▶ **TASK TO CARRY OUT**:
Reproduce all the entries exactly and keep the pictures out.

Records excerpted from a collection:
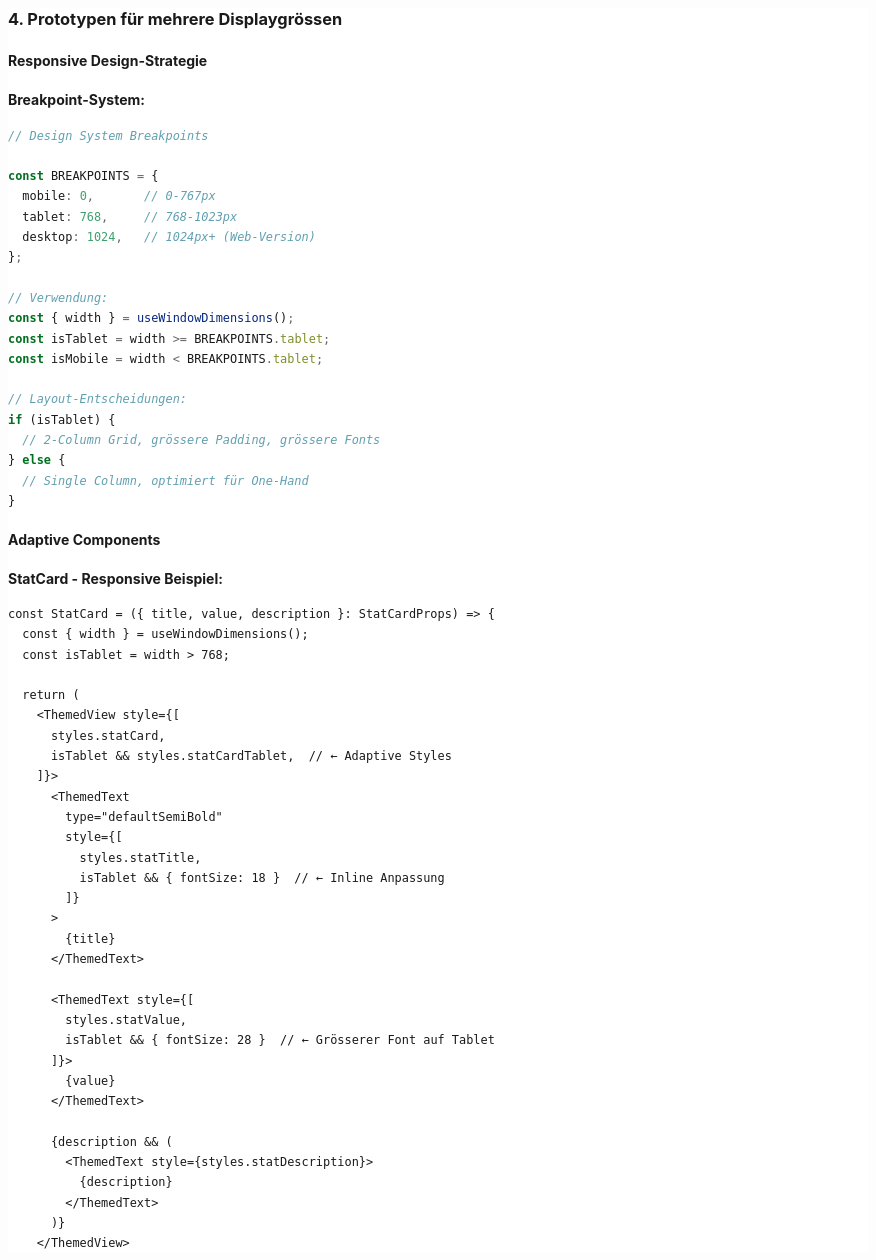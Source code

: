 ### 4. Prototypen für mehrere Displaygrössen

#### Responsive Design-Strategie

**Breakpoint-System:**

```typescript
// Design System Breakpoints

const BREAKPOINTS = {
  mobile: 0,       // 0-767px
  tablet: 768,     // 768-1023px
  desktop: 1024,   // 1024px+ (Web-Version)
};

// Verwendung:
const { width } = useWindowDimensions();
const isTablet = width >= BREAKPOINTS.tablet;
const isMobile = width < BREAKPOINTS.tablet;

// Layout-Entscheidungen:
if (isTablet) {
  // 2-Column Grid, grössere Padding, grössere Fonts
} else {
  // Single Column, optimiert für One-Hand
}
```

#### Adaptive Components

**StatCard - Responsive Beispiel:**

```tsx
const StatCard = ({ title, value, description }: StatCardProps) => {
  const { width } = useWindowDimensions();
  const isTablet = width > 768;
  
  return (
    <ThemedView style={[
      styles.statCard,
      isTablet && styles.statCardTablet,  // ← Adaptive Styles
    ]}>
      <ThemedText 
        type="defaultSemiBold" 
        style={[
          styles.statTitle,
          isTablet && { fontSize: 18 }  // ← Inline Anpassung
        ]}
      >
        {title}
      </ThemedText>
      
      <ThemedText style={[
        styles.statValue,
        isTablet && { fontSize: 28 }  // ← Grösserer Font auf Tablet
      ]}>
        {value}
      </ThemedText>
      
      {description && (
        <ThemedText style={styles.statDescription}>
          {description}
        </ThemedText>
      )}
    </ThemedView>
```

▶ **SOLVED EXERCISE**:
Source code

: ### 4. Prototypen für mehrere Displaygrössen

#### Responsive Design-Strategie

**Breakpoint-System:**

```typescript
// Design System Breakpoints

const BREAKPOINTS = {
  mobile: 0,       // 0-767px
  tablet: 768,     // 768-1023px
  desktop: 1024,   // 1024px+ (Web-Version)
};

// Verwendung:
const { width } = useWindowDimensions();
const isTablet = width >= BREAKPOINTS.tablet;
const isMobile = width < BREAKPOINTS.tablet;

// Layout-Entscheidungen:
if (isTablet) {
  // 2-Column Grid, grössere Padding, grössere Fonts
} else {
  // Single Column, optimiert für One-Hand
}
```

#### Adaptive Components

**StatCard - Responsive Beispiel:**

```tsx
const StatCard = ({ title, value, description }: StatCardProps) => {
  const { width } = useWindowDimensions();
  const isTablet = width > 768;
  
  return (
    <ThemedView style={[
      styles.statCard,
      isTablet && styles.statCardTablet,  // ← Adaptive Styles
    ]}>
      <ThemedText 
        type="defaultSemiBold" 
        style={[
          styles.statTitle,
          isTablet && { fontSize: 18 }  // ← Inline Anpassung
        ]}
      >
        {title}
      </ThemedText>
      
      <ThemedText style={[
        styles.statValue,
        isTablet && { fontSize: 28 }  // ← Grösserer Font auf Tablet
      ]}>
        {value}
      </ThemedText>
      
      {description && (
        <ThemedText style={styles.statDescription}>
          {description}
        </ThemedText>
      )}
    </ThemedView>
```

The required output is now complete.